Aurantio-Obtusin Regulates Gut Microbiota and Serum Metabolism to Alleviate High-Fat Diet-Induced Obesity-Associated Non-Alcoholic Fatty Liver Disease in Mice.

Abstract

Non-alcoholic fatty liver disease (NAFLD) is a progressive condition with limited effective treatments. This study investigated the therapeutic effects of Aurantio-obtusin (AO), a bioactive compound from Cassiae Semen, on obesity-associated NAFLD. An obesity-related NAFLD model was established in ApoE ^-/- mice fed a high-fat diet (HFD) for 24 weeks, with AO administered during the last 16 weeks. Mouse body weight, adipose tissue weights, liver weights, serum lipid levels, hepatic steatosis, inflammatory damage, and colonic tissue barrier integrity were evaluated. Gut microbial communities and serum metabolic profiles were analyzed using 16S rRNA sequencing and untargeted metabolomics. Hepatic lipid metabolism-related gene expression was assessed using molecular biology techniques. AO treatment significantly ameliorated HFD-induced adiposity, hyperlipidemia, and NAFLD symptoms. It preserved intestinal barrier integrity, modulated gut microbial composition by enriching beneficial taxa, and improved serum metabolic profiles. AO favorably adjusted hepatic lipid metabolism by upregulating PPARα and CPT1A while downregulating SREBP1, FASN, and SCD1. Correlation analysis revealed significant associations among gut microbial composition, serum metabolites, and disease indicators.

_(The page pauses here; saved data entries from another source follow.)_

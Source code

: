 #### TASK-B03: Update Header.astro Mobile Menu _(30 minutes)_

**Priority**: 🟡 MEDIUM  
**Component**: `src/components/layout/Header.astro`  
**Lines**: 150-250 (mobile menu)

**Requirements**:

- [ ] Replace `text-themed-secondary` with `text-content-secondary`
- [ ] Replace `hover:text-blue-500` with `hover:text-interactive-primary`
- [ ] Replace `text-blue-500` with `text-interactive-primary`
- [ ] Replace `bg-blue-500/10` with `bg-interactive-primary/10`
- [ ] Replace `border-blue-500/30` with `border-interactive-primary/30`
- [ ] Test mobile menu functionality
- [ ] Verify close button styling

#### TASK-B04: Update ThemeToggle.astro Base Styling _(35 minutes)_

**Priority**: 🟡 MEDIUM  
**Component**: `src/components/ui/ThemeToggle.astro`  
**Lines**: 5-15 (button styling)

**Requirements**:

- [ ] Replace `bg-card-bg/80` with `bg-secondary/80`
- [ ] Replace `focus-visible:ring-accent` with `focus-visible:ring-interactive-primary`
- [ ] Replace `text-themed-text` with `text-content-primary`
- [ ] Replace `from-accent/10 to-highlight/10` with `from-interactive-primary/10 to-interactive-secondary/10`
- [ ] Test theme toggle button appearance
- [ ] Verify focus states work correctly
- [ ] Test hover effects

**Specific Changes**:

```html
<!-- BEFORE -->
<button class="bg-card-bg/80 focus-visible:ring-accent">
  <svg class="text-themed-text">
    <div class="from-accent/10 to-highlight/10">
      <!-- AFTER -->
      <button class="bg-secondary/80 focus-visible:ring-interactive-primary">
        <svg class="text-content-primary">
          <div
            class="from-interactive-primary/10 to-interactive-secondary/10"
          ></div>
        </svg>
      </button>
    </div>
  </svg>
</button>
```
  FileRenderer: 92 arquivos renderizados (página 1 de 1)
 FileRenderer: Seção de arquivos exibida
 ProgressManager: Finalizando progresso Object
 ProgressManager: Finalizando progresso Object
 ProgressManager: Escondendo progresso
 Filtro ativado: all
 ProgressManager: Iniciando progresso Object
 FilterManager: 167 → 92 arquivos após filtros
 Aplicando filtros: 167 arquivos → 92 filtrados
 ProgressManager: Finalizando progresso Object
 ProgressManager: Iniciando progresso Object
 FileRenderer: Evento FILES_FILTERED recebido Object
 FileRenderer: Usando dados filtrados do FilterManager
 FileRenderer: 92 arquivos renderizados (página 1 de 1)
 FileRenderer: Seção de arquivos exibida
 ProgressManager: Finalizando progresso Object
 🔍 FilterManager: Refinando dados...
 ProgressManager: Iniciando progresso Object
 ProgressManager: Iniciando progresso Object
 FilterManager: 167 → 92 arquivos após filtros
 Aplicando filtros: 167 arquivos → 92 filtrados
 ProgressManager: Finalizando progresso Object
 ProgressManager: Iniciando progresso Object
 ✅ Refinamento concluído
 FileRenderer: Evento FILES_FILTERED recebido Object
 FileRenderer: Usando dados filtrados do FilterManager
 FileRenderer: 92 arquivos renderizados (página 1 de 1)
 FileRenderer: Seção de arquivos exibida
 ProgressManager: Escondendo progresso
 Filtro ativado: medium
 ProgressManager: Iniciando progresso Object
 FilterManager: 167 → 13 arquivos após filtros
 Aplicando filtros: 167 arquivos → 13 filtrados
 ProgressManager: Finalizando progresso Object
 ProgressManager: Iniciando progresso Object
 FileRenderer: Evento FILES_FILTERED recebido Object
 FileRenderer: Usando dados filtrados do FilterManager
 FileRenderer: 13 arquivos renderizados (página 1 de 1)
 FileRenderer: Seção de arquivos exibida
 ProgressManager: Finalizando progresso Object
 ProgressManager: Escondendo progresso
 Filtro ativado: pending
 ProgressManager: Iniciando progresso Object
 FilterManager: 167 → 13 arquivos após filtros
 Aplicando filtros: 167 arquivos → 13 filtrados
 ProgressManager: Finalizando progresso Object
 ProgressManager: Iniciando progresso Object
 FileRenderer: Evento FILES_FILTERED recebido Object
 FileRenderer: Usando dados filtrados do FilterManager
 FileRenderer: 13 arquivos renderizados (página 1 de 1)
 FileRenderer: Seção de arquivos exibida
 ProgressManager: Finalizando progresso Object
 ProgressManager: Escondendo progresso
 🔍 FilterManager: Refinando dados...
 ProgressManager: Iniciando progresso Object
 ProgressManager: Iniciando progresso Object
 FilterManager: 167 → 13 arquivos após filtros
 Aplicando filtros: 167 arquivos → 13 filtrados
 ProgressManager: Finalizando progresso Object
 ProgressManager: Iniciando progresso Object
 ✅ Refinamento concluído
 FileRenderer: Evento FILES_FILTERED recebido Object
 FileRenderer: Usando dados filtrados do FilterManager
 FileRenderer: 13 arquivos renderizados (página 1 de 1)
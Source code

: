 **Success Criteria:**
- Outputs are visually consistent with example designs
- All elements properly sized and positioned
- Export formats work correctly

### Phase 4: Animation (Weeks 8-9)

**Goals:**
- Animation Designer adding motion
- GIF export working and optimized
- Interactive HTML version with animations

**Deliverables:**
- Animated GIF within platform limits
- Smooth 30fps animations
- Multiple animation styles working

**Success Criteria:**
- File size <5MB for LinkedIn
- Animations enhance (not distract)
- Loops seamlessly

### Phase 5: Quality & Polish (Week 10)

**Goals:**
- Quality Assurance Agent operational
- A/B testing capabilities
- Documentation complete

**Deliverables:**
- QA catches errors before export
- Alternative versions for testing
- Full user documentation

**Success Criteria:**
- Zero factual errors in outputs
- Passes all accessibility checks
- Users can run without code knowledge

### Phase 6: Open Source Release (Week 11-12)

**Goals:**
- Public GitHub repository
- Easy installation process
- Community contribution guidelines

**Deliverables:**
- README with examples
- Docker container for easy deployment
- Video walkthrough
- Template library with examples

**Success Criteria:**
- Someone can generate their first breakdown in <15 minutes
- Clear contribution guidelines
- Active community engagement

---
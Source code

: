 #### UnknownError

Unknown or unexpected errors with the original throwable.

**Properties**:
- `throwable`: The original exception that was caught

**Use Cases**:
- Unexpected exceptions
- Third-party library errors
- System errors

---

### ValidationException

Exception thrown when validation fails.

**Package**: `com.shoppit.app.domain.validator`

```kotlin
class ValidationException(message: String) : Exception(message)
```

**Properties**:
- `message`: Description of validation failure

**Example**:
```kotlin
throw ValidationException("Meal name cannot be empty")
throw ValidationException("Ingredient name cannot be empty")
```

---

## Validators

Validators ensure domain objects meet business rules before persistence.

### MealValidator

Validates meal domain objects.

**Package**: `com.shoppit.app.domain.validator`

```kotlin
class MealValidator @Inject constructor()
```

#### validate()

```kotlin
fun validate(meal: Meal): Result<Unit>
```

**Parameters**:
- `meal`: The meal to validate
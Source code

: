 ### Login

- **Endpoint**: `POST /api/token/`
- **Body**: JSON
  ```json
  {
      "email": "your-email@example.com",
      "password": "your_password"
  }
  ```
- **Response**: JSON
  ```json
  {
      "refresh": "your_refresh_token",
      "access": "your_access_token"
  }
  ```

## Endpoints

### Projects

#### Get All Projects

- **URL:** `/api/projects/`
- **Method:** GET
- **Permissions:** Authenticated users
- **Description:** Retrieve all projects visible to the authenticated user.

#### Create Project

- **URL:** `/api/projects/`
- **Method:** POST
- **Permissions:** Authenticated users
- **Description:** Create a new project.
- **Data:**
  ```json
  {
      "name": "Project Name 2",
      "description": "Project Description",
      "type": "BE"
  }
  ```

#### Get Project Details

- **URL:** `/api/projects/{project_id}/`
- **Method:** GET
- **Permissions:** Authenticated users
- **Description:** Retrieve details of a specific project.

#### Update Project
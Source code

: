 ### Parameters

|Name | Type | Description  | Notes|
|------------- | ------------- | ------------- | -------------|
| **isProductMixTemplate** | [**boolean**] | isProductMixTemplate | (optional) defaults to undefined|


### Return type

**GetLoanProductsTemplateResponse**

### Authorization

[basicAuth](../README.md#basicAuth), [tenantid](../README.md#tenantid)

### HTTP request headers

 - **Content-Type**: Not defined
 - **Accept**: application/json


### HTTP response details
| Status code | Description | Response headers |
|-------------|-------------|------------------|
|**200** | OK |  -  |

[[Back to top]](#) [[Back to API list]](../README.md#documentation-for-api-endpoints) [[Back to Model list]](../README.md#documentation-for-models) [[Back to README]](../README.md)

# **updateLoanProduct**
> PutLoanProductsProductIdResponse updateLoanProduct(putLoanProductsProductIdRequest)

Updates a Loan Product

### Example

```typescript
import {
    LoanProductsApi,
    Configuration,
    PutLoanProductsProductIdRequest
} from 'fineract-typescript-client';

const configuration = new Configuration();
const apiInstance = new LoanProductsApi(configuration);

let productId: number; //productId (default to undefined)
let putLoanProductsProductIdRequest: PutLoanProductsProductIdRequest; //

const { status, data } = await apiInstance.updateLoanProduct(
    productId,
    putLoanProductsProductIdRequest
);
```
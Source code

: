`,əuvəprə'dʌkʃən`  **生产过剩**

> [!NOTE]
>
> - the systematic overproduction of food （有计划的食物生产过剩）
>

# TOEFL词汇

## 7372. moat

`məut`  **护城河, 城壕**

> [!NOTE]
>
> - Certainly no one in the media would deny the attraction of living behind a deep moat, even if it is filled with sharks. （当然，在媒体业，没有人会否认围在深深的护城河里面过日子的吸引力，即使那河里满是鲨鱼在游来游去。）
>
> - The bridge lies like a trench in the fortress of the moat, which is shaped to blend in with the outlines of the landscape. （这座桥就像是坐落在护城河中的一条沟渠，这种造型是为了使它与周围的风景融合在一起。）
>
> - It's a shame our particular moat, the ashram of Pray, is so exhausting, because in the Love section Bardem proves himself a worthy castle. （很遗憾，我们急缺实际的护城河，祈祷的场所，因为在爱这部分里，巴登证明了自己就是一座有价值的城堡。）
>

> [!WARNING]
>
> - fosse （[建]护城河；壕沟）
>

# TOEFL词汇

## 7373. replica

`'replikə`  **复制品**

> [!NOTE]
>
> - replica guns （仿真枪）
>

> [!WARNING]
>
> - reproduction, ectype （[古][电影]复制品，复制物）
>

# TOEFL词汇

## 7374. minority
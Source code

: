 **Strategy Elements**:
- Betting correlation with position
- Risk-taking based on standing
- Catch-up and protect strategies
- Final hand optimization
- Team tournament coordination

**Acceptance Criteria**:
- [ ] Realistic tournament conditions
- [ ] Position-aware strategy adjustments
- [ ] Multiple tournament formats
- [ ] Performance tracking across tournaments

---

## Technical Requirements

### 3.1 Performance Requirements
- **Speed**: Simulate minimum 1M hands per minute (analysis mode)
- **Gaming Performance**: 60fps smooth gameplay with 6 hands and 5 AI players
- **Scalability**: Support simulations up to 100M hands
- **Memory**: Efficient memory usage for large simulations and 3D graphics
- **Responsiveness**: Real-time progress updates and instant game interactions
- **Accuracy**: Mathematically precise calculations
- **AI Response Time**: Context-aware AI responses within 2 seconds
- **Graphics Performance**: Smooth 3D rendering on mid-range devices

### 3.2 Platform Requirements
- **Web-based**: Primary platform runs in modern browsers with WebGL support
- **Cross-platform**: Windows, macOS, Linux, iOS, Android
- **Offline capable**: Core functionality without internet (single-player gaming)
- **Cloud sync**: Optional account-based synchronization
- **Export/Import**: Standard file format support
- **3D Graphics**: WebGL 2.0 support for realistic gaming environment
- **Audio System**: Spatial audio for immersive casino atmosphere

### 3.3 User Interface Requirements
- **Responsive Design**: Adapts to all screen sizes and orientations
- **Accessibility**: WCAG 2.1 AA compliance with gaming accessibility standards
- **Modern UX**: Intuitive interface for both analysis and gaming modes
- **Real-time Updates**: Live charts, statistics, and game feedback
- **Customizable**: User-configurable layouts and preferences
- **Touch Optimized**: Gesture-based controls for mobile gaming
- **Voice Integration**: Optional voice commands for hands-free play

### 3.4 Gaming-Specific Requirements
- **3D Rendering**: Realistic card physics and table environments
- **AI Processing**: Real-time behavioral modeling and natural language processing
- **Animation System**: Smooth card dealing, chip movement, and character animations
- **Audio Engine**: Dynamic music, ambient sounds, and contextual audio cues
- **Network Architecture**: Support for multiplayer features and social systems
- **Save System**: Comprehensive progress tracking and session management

AO's therapeutic benefits in NAFLD might be attributed to its ability to modulate gut microbial community composition and serum metabolic profile, enhance intestinal barrier function, and regulate hepatic lipid metabolism gene expression. AO presents a promising therapeutic agent for obesity-associated NAFLD, warranting further investigation into its potential clinical applications.